RECORDS SHOWN.
==*==
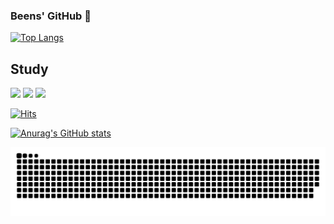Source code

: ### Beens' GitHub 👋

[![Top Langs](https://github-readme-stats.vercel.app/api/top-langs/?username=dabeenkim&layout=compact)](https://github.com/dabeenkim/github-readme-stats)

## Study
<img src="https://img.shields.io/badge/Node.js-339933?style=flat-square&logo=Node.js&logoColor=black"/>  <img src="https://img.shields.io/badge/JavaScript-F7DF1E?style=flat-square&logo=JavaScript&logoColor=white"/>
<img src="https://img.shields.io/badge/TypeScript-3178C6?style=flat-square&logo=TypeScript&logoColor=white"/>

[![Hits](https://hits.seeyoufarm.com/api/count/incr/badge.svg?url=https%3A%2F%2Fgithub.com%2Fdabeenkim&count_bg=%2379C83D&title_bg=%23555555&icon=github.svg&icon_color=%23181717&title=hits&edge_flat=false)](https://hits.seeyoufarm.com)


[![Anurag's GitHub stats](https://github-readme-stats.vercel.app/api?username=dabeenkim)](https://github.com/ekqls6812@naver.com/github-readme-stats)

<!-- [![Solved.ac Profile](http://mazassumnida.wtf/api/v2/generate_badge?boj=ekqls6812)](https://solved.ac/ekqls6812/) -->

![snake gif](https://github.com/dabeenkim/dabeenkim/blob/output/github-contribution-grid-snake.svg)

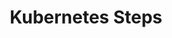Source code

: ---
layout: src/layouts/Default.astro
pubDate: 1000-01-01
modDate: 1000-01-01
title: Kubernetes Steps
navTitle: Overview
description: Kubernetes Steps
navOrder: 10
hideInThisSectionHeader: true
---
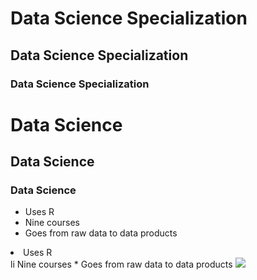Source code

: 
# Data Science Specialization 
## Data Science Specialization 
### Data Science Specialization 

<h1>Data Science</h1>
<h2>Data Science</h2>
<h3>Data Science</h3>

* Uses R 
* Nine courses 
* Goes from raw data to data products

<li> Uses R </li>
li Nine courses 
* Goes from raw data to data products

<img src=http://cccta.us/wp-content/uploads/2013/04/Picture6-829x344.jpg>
==*==
Return all lines of the material above in which the word "Science" occurs.

FINAL ANSWER.
# Data Science Specialization 
## Data Science Specialization 
### Data Science Specialization 
<h1>Data Science</h1>
<h2>Data Science</h2>
<h3>Data Science</h3>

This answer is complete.